Wednesday, August 21, 2013

Should the government ban conversion therapy?

I'm a pastor and people who know me are aware that I care deeply about matters pertaining to religious liberty and church-state separation. I'm pretty sensitive to possible government intrusions into matters of faith. In this regard, something in the news earlier this week caught my attention.

Conversion therapy involves attempting to transform homosexual desires into heterosexual desires. On Monday, New Jersey Governor Chris Christie signed into law a bill banning licensed therapists from practicing conversion therapy with teenagers. A similar measure was passed in California last year but implementation is currently held up in federal court. Massachusetts and New York have introduced similar bans in their state legislatures this year. 
Many experts believe conversion therapy is not only ineffective but harmful. I don't have nearly enough knowledge about the process to know whether or not this is true, but let's say it is true. In that case, here's my question: Is conversion therapy so harmful as to warrant government intrusion into what is for many a matter of religious faith?

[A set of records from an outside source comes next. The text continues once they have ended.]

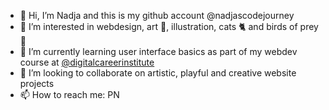 - 👋 Hi, I’m Nadja and this is my github account @nadjascodejourney
- 👀 I’m interested in webdesign, art 🎨, illustration, cats 🐈 and birds of prey 🦅
- 🌱 I’m currently learning user interface basics as part of my webdev course at [@digitalcareerinstitute](https://digitalcareerinstitute.org/)
- 💞️ I’m looking to collaborate on artistic, playful and creative website projects
- 📫 How to reach me: PN 

<!---
nadjascodejourney/nadjascodejourney is a ✨ special ✨ repository because its `README.md` (this file) appears on your GitHub profile.
You can click the Preview link to take a look at your changes.
--->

Many, if not most, of those who practice conversion therapy and who seek conversion therapy do so as a function of their faith. Many homosexuals embrace that part of their identity without question. Others, often because of their religious beliefs, experience great distress concerning same-sex attraction and they seek help sometimes through conversion therapy. So conversion therapy is very much an act of faith for some. That being the case, the practice would need be considered extremely harmful in order to merit a government ban.

The state laws in question are limited in that they involve only minors and only licensed therapists. Therefore, religious groups using this process may continue to do so with minors as long as they are not utilizing licensed professionals. Yet including this limitation may still be problematic in relationship to government intrusion into matters of faith. If a minor, due to his or her religious beliefs, is in acute distress over same sex attraction, should that minor be barred by the government from seeking the help of a licensed therapist who might use some degree of conversion therapy as a step on a longer journey of healing?    

Again, the main question for me is whether conversion therapy is so ineffective and damaging that it deserves a government ban on what is for many an act of faith? If a teenager expresses extreme anguish over same sex attraction, should government intervention prohibit a pastor from even considering a referral of this young person to a licensed professional who might attempt conversion therapy? Should a teenager be barred by the government from taking this avenue of exploring his or her sexual identity, no matter where that process ultimately leads?

I don't have the answers to such questions, but I think the questions need to be discussed. It could be that conversion therapy for minors is so ineffective and dangerous that it deserves a government ban. But it is also possible that a door is being opened to a level of government intrusion into matters of faith that should be left closed.